[Start of section]
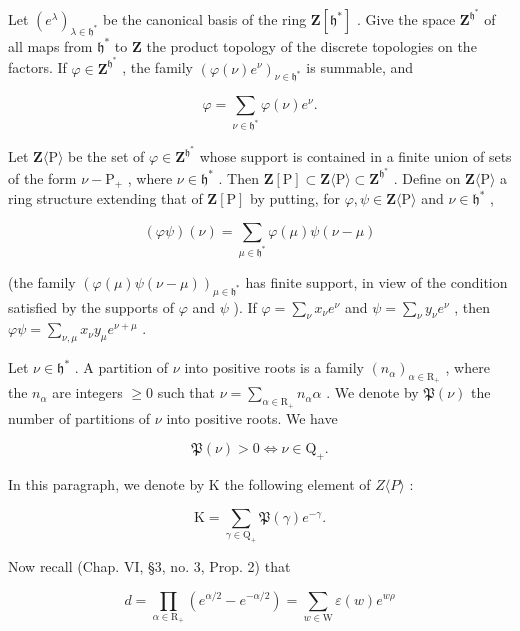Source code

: Let \((e^{\lambda})_{\lambda \in \mathfrak{h}^{*}}\) be the canonical basis of the ring \(\mathbf{Z}[\mathfrak{h}^*]\) . Give the space \(\mathbf{Z}^{\mathfrak{h}^*}\) of all maps from \(\mathfrak{h}^*\) to \(\mathbf{Z}\) the product topology of the discrete topologies on the factors. If \(\varphi \in \mathbf{Z}^{\mathfrak{h}^*}\) , the family \((\varphi (\nu)e^{\nu})_{\nu \in \mathfrak{h}^*}\) is summable, and

\[
\varphi = \sum_ {\nu \in \mathfrak {h} ^ {*}} \varphi (\nu) e ^ {\nu}.
\]

Let \(\mathbf{Z}\langle\mathrm{P}\rangle\) be the set of \(\varphi\in\mathbf{Z}^{\mathfrak{h}^{*}}\) whose support is contained in a finite union of sets of the form \(\nu-\mathrm{P}_{+}\) , where \(\nu\in\mathfrak{h}^{*}\) . Then \(\mathbf{Z}[\mathrm{P}]\subset\mathbf{Z}\langle\mathrm{P}\rangle\subset\mathbf{Z}^{\mathfrak{h}^{*}}\) . Define on \(\mathbf{Z}\langle\mathrm{P}\rangle\) a ring structure extending that of \(\mathbf{Z}[\mathrm{P}]\) by putting, for \(\varphi,\psi\in\mathbf{Z}\langle\mathrm{P}\rangle\) and \(\nu\in\mathfrak{h}^{*}\) ,

\[
(\varphi \psi) (\nu) = \sum_ {\mu \in \mathfrak {h} ^ {*}} \varphi (\mu) \psi (\nu - \mu)
\]

(the family \((\varphi(\mu)\psi(\nu - \mu))_{\mu \in \mathfrak{h}^*}\) has finite support, in view of the condition satisfied by the supports of \(\varphi\) and \(\psi\) ). If \(\varphi = \sum_{\nu} x_{\nu} e^{\nu}\) and \(\psi = \sum_{\nu} y_{\nu} e^{\nu}\) , then \(\varphi \psi = \sum_{\nu, \mu} x_{\nu} y_{\mu} e^{\nu + \mu}\) .

Let \(\nu \in \mathfrak{h}^*\) . A partition of \(\nu\) into positive roots is a family \((n_{\alpha})_{\alpha \in \mathrm{R}_{+}}\) , where the \(n_{\alpha}\) are integers \(\geq 0\) such that \(\nu = \sum_{\alpha \in \mathrm{R}_{+}} n_{\alpha} \alpha\) . We denote by \(\mathfrak{P}(\nu)\) the number of partitions of \(\nu\) into positive roots. We have

\[
\mathfrak {P} (\nu) > 0 \Longleftrightarrow \nu \in \mathrm{Q} _ {+}.
\]

In this paragraph, we denote by K the following element of \(Z\langle P\rangle\) :

\[
\mathrm{K} = \sum_ {\gamma \in \mathrm{Q} _ {+}} \mathfrak {P} (\gamma) e ^ {- \gamma}.
\]

Now recall (Chap. VI, §3, no. 3, Prop. 2) that

\[
d = \prod_ {\alpha \in \mathrm{R} _ {+}} (e ^ {\alpha / 2} - e ^ {- \alpha / 2}) = \sum_ {w \in \mathrm{W}} \varepsilon (w) e ^ {w \rho}
\]


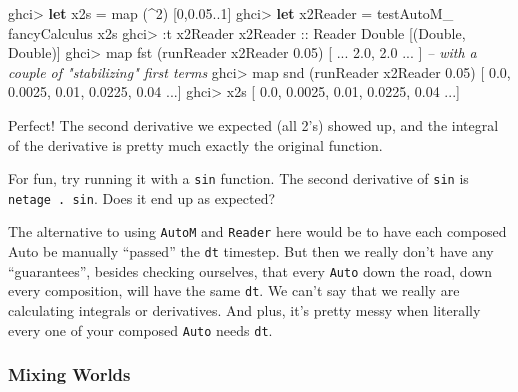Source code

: \documentclass[]{article}
\newenvironment{Shaded}{}{}
\newcommand{\KeywordTok}[1]{\textcolor[rgb]{0.00,0.44,0.13}{\textbf{{#1}}}}
\newcommand{\DataTypeTok}[1]{\textcolor[rgb]{0.56,0.13,0.00}{{#1}}}
\newcommand{\DecValTok}[1]{\textcolor[rgb]{0.25,0.63,0.44}{{#1}}}
\newcommand{\FloatTok}[1]{\textcolor[rgb]{0.25,0.63,0.44}{{#1}}}
\newcommand{\CommentTok}[1]{\textcolor[rgb]{0.38,0.63,0.69}{\textit{{#1}}}}
\newcommand{\OtherTok}[1]{\textcolor[rgb]{0.00,0.44,0.13}{{#1}}}
\newcommand{\FunctionTok}[1]{\textcolor[rgb]{0.02,0.16,0.49}{{#1}}}
\newcommand{\NormalTok}[1]{{#1}}
\begin{document}
\begin{Shaded}
\begin{Highlighting}[]
\NormalTok{ghci}\FunctionTok{>} \KeywordTok{let} \NormalTok{x2s }\FunctionTok{=} \NormalTok{map (}\FunctionTok{^}\DecValTok{2}\NormalTok{) [}\DecValTok{0}\NormalTok{,}\FloatTok{0.05}\FunctionTok{..}\DecValTok{1}\NormalTok{]}
\NormalTok{ghci}\FunctionTok{>} \KeywordTok{let} \NormalTok{x2Reader }\FunctionTok{=} \NormalTok{testAutoM_ fancyCalculus x2s}
\NormalTok{ghci}\FunctionTok{>} \FunctionTok{:}\NormalTok{t x2Reader}
\OtherTok{x2Reader ::} \DataTypeTok{Reader} \DataTypeTok{Double} \NormalTok{[(}\DataTypeTok{Double}\NormalTok{, }\DataTypeTok{Double}\NormalTok{)]}
\NormalTok{ghci}\FunctionTok{>} \NormalTok{map fst (runReader x2Reader }\FloatTok{0.05}\NormalTok{)}
\NormalTok{[ }\FunctionTok{...} \FloatTok{2.0}\NormalTok{, }\FloatTok{2.0} \FunctionTok{...} \NormalTok{]    }\CommentTok{-- with a couple of "stabilizing" first terms}
\NormalTok{ghci}\FunctionTok{>} \NormalTok{map snd (runReader x2Reader }\FloatTok{0.05}\NormalTok{)}
\NormalTok{[ }\FloatTok{0.0}\NormalTok{, }\FloatTok{0.0025}\NormalTok{, }\FloatTok{0.01}\NormalTok{, }\FloatTok{0.0225}\NormalTok{, }\FloatTok{0.04} \FunctionTok{...}\NormalTok{]}
\NormalTok{ghci}\FunctionTok{>} \NormalTok{x2s}
\NormalTok{[ }\FloatTok{0.0}\NormalTok{, }\FloatTok{0.0025}\NormalTok{, }\FloatTok{0.01}\NormalTok{, }\FloatTok{0.0225}\NormalTok{, }\FloatTok{0.04} \FunctionTok{...}\NormalTok{]}
\end{Highlighting}
\end{Shaded}

Perfect! The second derivative we expected (all 2's) showed up, and the
integral of the derivative is pretty much exactly the original function.

For fun, try running it with a \texttt{sin} function. The second
derivative of \texttt{sin} is \texttt{netage\ .\ sin}. Does it end up as
expected?

The alternative to using \texttt{AutoM} and \texttt{Reader} here would
be to have each composed Auto be manually ``passed'' the \texttt{dt}
timestep. But then we really don't have any ``guarantees'', besides
checking ourselves, that every \texttt{Auto} down the road, down every
composition, will have the same \texttt{dt}. We can't say that we really
are calculating integrals or derivatives. And plus, it's pretty messy
when literally every one of your composed \texttt{Auto} needs
\texttt{dt}.

\subsubsection{Mixing Worlds}\label{mixing-worlds}
\end{document}

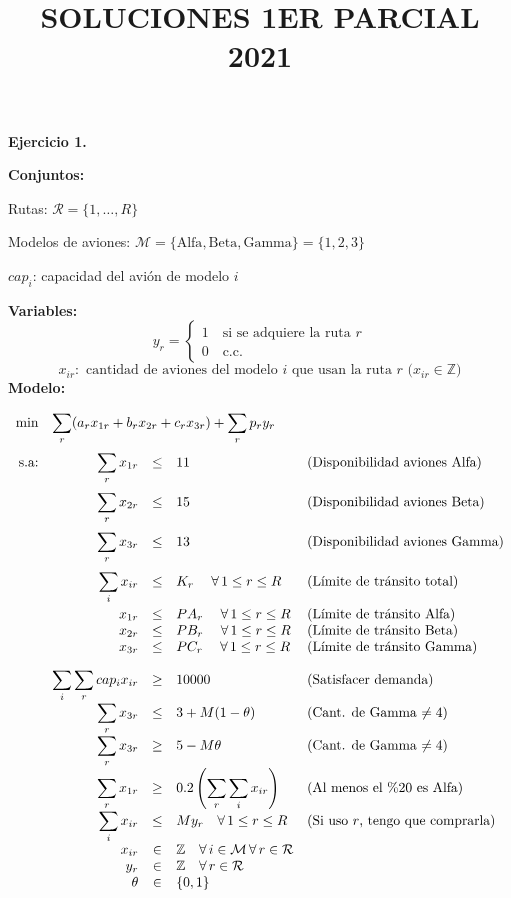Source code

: \documentclass{article}
\title{SOLUCIONES 1ER PARCIAL 2021\vspace{-3em}}
\date{}
\newcommand{\mr}{\mathcal{R}}
\newcommand{\mm}{\mathcal{M}}
\newcommand{\dsum}{\displaystyle\sum}
\begin{document}
\maketitle

\textbf{Ejercicio 1.}

\textbf{Conjuntos:}

Rutas: $\mr=\{1,\dots,R\}$

Modelos de aviones: $\mm=\{\text{Alfa}, \text{Beta}, \text{Gamma}\}=\{1,2,3\}$

$cap_i$: capacidad del avión de modelo $i$

\textbf{Variables:}
\[y_r=\begin{cases} 1\quad \text{si se adquiere la ruta $r$} \\
    0 \quad \text{c.c.} \end{cases}\]
\[x_{ir}\colon \text{ cantidad de aviones del modelo $i$ que usan la ruta $r$ ($x_{ir}\in\mathbb{Z}$)}\]
\textbf{Modelo:}

\[
\begin{array}{rrcll}
    \min & \multicolumn{4}{l}{\dsum_r(a_rx_{1r} + b_rx_{2r} +c_rx_{3r}) + \dsum_r p_ry_r}  \\[1.5em]
    \text{s.a:} & \dsum_r x_{1r} & \leq & 11 & \text{(Disponibilidad aviones Alfa)}\\[1.5em]
     & \dsum_r x_{2r} & \leq & 15 & \text{(Disponibilidad aviones Beta)}\\[1.5em]
     & \dsum_r x_{3r} & \leq & 13 & \text{(Disponibilidad aviones Gamma)}\\[1.5em]
     & \dsum_{i}x_{ir} & \leq & K_r \quad\;\forall\,1\leq r\leq R & \text{(Límite de tránsito total)} \\[1.2em]
     & x_{1r} & \leq & PA_r \quad\;\forall\,1\leq r\leq R& \text{(Límite de tránsito Alfa)}\\
     & x_{2r} & \leq & PB_r \quad\;\forall\,1\leq r\leq R& \text{(Límite de tránsito Beta)}\\
     & x_{3r} & \leq & PC_r \quad\;\forall\,1\leq r\leq R& \text{(Límite de tránsito Gamma)}\\[1em]
     & \dsum_{i}\dsum_r cap_ix_{ir} & \geq & 10000 & \text{(Satisfacer demanda)} \\[1em]
     & \dsum_{r} x_{3r} & \leq & 3 + M(1-\theta) & \text{(Cant. de Gamma $\neq 4$)} \\[1em]
     & \dsum_{r} x_{3r} & \geq & 5 - M\theta & \text{(Cant. de Gamma $\neq 4$)} \\[1em]
     & \dsum_{r} x_{1r} & \geq & 0.2\left(\dsum_{r}\dsum_{i} x_{ir}\right) & \text{(Al menos el \%$20$ es Alfa)} \\[1em]
     & \dsum_{i} x_{ir} & \leq & My_r \quad \forall\,1\leq r\leq R& \text{(Si uso $r$, tengo que comprarla)} \\
     & x_{ir}& \in & \mathbb{Z} \quad \forall\,i\in\mm\,\forall\,r\in\mr & \\
     & y_r & \in & \mathbb{Z} \quad \forall\,r\in\mr & \\
     & \theta & \in & \{0,1\} & \\
\end{array}
\]
\newpage
\end{document}
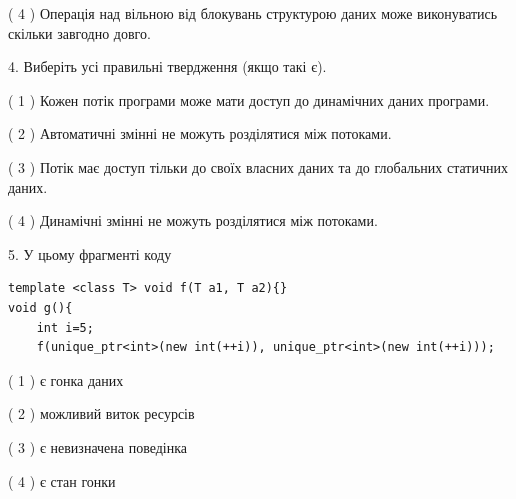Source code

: \documentclass[12pt, ukrainian]{article}
\begin{document}
\begin {large}
{( 4 ) Операція над вільною від блокувань структурою даних може виконуватись скільки завгодно довго.%


4. Виберіть усі правильні твердження (якщо такі є).\par
\vspace{2mm}

( 1 ) Кожен потік програми може мати доступ до динамічних даних програми.%

( 2 ) Автоматичні змінні не можуть розділятися між потоками.%

( 3 ) Потік має доступ тільки до своїх власних даних та до глобальних статичних даних.%

( 4 ) Динамічні змінні не можуть розділятися між потоками.%


5. У цьому фрагменті коду
\begin{verbatim}
template <class T> void f(T a1, T a2){}
void g(){
    int i=5;
    f(unique_ptr<int>(new int(++i)), unique_ptr<int>(new int(++i)));
\end{verbatim}

( 1 ) є гонка даних%

( 2 ) можливий виток ресурсів%

( 3 ) є невизначена поведінка%

( 4 ) є стан гонки%
}
\end {large}
\end{document}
[End of section]
What you should do:
Your answer must be the line with "( 3 ) є невизначена поведінка%" and all lines after it through the final line of the entries, copied exactly and with nothing added.

Answer to the exercise:
( 3 ) є невизначена поведінка%

( 4 ) є стан гонки%
}
\end {large}
\end{document}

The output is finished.